A la découverte des métiers
Cette formation est axée sur un projet pédagogique qui s’articule autour de la découverte des métiers. Heures de découverte professionnelle dans les ateliers de l’établissement, stages dans des entreprises variées (11 à 16 semaines dans l’année) et mini-stages dans les Lycées Professionnels environnants sont au centre de ce dispositif. Chaque période de stage est évaluée par le coordinateur en collaboration avec le maître de stage.
La découverte des métiers vise à permettre à chaque élève de définir son projet professionnel et de renforcer ainsi ses atouts personnels pour réussir.
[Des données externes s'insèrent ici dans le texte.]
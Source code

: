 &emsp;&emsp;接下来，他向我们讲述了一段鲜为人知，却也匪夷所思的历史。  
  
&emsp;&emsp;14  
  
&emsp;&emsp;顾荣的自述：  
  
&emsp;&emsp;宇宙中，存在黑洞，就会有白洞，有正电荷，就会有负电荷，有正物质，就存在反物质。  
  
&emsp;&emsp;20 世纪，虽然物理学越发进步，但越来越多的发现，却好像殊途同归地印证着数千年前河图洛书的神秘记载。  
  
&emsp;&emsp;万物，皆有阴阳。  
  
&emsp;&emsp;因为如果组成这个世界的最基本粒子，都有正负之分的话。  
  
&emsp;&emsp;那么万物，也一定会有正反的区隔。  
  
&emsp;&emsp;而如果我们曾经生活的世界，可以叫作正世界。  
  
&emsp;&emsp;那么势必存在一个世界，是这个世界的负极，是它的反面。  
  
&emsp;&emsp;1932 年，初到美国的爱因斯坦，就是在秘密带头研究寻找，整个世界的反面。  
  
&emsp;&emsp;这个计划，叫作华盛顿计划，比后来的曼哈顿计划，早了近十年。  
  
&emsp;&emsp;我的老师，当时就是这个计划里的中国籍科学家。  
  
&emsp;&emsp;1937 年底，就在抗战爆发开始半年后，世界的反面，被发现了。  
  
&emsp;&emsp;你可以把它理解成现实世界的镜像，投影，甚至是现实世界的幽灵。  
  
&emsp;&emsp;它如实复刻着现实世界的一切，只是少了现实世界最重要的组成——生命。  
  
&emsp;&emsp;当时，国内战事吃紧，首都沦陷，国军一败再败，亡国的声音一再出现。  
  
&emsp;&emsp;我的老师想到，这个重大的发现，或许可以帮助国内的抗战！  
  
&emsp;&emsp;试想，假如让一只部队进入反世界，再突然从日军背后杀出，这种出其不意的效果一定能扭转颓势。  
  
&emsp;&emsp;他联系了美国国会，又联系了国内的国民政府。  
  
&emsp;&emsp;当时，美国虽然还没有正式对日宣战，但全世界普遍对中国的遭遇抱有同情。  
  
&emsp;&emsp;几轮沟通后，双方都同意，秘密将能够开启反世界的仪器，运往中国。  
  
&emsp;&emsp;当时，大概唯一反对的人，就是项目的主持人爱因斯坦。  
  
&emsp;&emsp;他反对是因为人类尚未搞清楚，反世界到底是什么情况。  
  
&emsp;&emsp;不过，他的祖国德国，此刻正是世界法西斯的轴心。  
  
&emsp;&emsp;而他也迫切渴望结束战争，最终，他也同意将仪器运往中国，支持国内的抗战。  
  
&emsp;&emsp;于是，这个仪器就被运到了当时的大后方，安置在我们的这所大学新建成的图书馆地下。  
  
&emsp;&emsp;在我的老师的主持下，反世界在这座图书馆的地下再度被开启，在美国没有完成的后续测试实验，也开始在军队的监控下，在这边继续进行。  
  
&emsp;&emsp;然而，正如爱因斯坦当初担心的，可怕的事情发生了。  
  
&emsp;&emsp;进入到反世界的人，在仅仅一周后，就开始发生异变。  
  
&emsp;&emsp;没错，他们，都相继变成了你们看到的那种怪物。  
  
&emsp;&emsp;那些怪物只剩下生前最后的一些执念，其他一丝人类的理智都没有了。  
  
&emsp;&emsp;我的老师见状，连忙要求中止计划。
L’acquisition d’un socle commun de connaissances et compétences
Parallèlement à l’élaboration d’un véritable projet pédagogique, le DIMA s’attache à faire acquérir
un socle commun de connaissances et compétences qui comprend 20 heures d’enseignement général (français, histoire-géographie, maths, anglais, VSP, EPS, arts appliqués), en effectif réduit, au cours desquelles les professeurs réalisent un bilan des lacunes et difficultés de chaque élève.
En fin d’année scolaire, les élèves passent le Certificat de Formation Générale (CFG) qui valide les acquis dans des lomaines de connaissances générales.
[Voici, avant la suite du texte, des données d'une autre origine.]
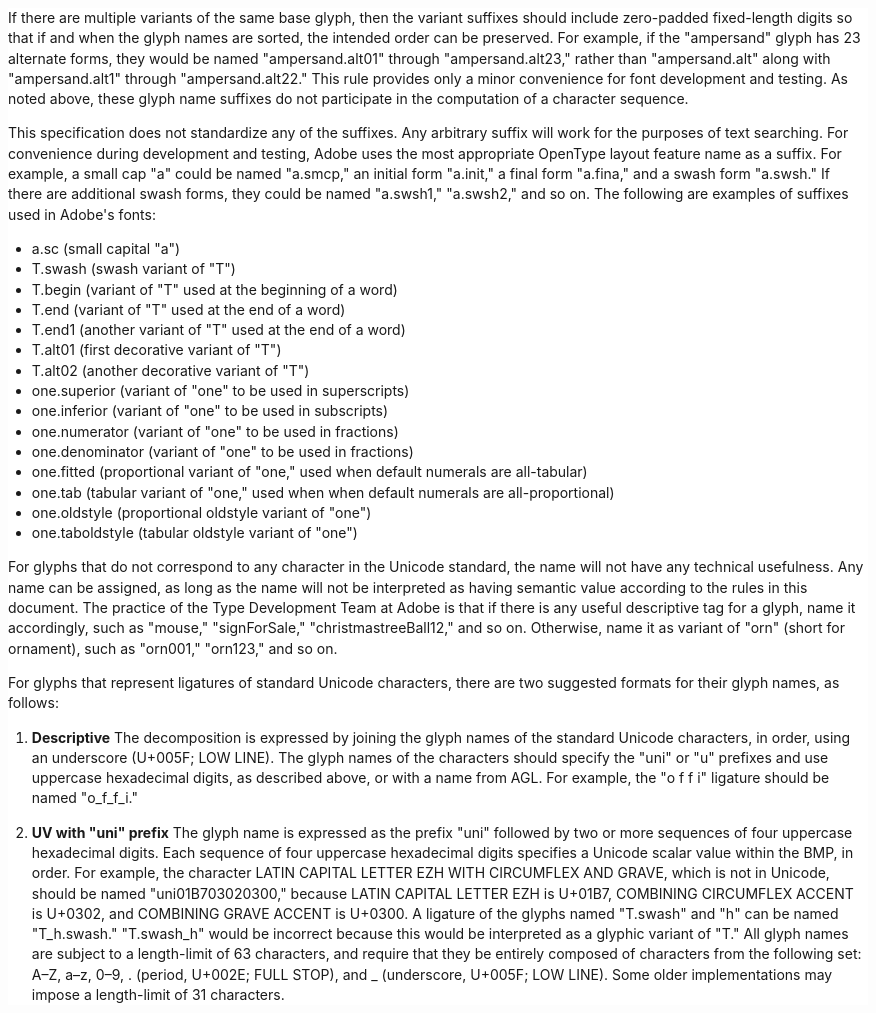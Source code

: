 If there are multiple variants of the same base glyph, then the variant suffixes should include zero-padded fixed-length digits so that if and when the glyph names are sorted, the intended order can be preserved. For example, if the "ampersand" glyph has 23 alternate forms, they would be named "ampersand.alt01" through "ampersand.alt23," rather than "ampersand.alt" along with "ampersand.alt1" through "ampersand.alt22." This rule provides only a minor convenience for font development and testing. As noted above, these glyph name suffixes do not participate in the computation of a character sequence.

This specification does not standardize any of the suffixes. Any arbitrary suffix will work for the purposes of text searching. For convenience during development and testing, Adobe uses the most appropriate OpenType layout feature name as a suffix. For example, a small cap "a" could be named "a.smcp," an initial form "a.init," a final form "a.fina," and a swash form "a.swsh." If there are additional swash forms, they could be named "a.swsh1," "a.swsh2," and so on. The following are examples of suffixes used in Adobe's fonts:

* a.sc (small capital "a")
* T.swash (swash variant of "T")
* T.begin (variant of "T" used at the beginning of a word)
* T.end (variant of "T" used at the end of a word)
* T.end1 (another variant of "T" used at the end of a word)
* T.alt01 (first decorative variant of "T")
* T.alt02 (another decorative variant of "T")
* one.superior (variant of "one" to be used in superscripts)
* one.inferior (variant of "one" to be used in subscripts)
* one.numerator (variant of "one" to be used in fractions)
* one.denominator (variant of "one" to be used in fractions)
* one.fitted (proportional variant of "one," used when default numerals are all-tabular)
* one.tab (tabular variant of "one," used when when default numerals are all-proportional)
* one.oldstyle (proportional oldstyle variant of "one")
* one.taboldstyle (tabular oldstyle variant of "one")

For glyphs that do not correspond to any character in the Unicode standard, the name will not have any technical usefulness. Any name can be assigned, as long as the name will not be interpreted as having semantic value according to the rules in this document. The practice of the Type Development Team at Adobe is that if there is any useful descriptive tag for a glyph, name it accordingly, such as "mouse," "signForSale," "christmastreeBall12," and so on. Otherwise, name it as variant of "orn" (short for ornament), such as "orn001," "orn123," and so on.

For glyphs that represent ligatures of standard Unicode characters, there are two suggested formats for their glyph names, as follows:

1. **Descriptive** The decomposition is expressed by joining the glyph names of the standard Unicode characters, in order, using an underscore (U+005F; LOW LINE). The glyph names of the characters should specify the "uni" or "u" prefixes and use uppercase hexadecimal digits, as described above, or with a name from AGL. For example, the "o f f i" ligature should be named "o_f_f_i."

2. **UV with "uni" prefix** The glyph name is expressed as the prefix "uni" followed by two or more sequences of four uppercase hexadecimal digits. Each sequence of four uppercase hexadecimal digits specifies a Unicode scalar value within the BMP, in order. For example, the character LATIN CAPITAL LETTER EZH WITH CIRCUMFLEX AND GRAVE, which is not in Unicode, should be named "uni01B703020300," because LATIN CAPITAL LETTER EZH is U+01B7, COMBINING CIRCUMFLEX ACCENT is U+0302, and COMBINING GRAVE ACCENT is U+0300. A ligature of the glyphs named "T.swash" and "h" can be named "T_h.swash." "T.swash_h" would be incorrect because this would be interpreted as a glyphic variant of "T." All glyph names are subject to a length-limit of 63 characters, and require that they be entirely composed of characters from the following set: A–Z, a–z, 0–9, . (period, U+002E; FULL STOP), and _ (underscore, U+005F; LOW LINE). Some older implementations may impose a length-limit of 31 characters.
Un accompagnement personnalisé
Tout au long de sa formation, le jeune bénéficie de la présence d’un tuteur, désigné au sein de l’équipe éducative pour assurer son suivi et son accompagnement. Le tuteur est également chargé de prévoir des entretiens réguliers avec le jeune afin de procéder à des évaluations de la formation.
La question de la rémunération
Le DIMA s’effectuant sous statut scolaire, il ne donne lieu à aucune rémunération. Cependant, si le ou les stages effectués dans une même entreprise dépassent 20 jours, cette dernière a l’obligation de verser une gratification à partir du 21ème jour de stage (20% du SMIC).
L’élève boursier continue à percevoir la bourse.
Poursuite de formation
Après le DIMA, le jeune peut poursuivre sa formation par la voie de l’apprentissage et préparer un CAP en deux ou trois ans ou un CTM (certificat technique des métiers) pour s’insérer dans la vie professionnelle. Il peut également faire le choix de réintégrer le collège ou de poursuivre un cursus en formation initiale sous statut scolaire.
Comment entrer en DIMA ?
A la demande du jeune, l’admission dans la formation est prononcée par le chef d’établissement du lycée professionnel ou le directeur du centre de formation d’apprentis dans lequel est ouverte la formation.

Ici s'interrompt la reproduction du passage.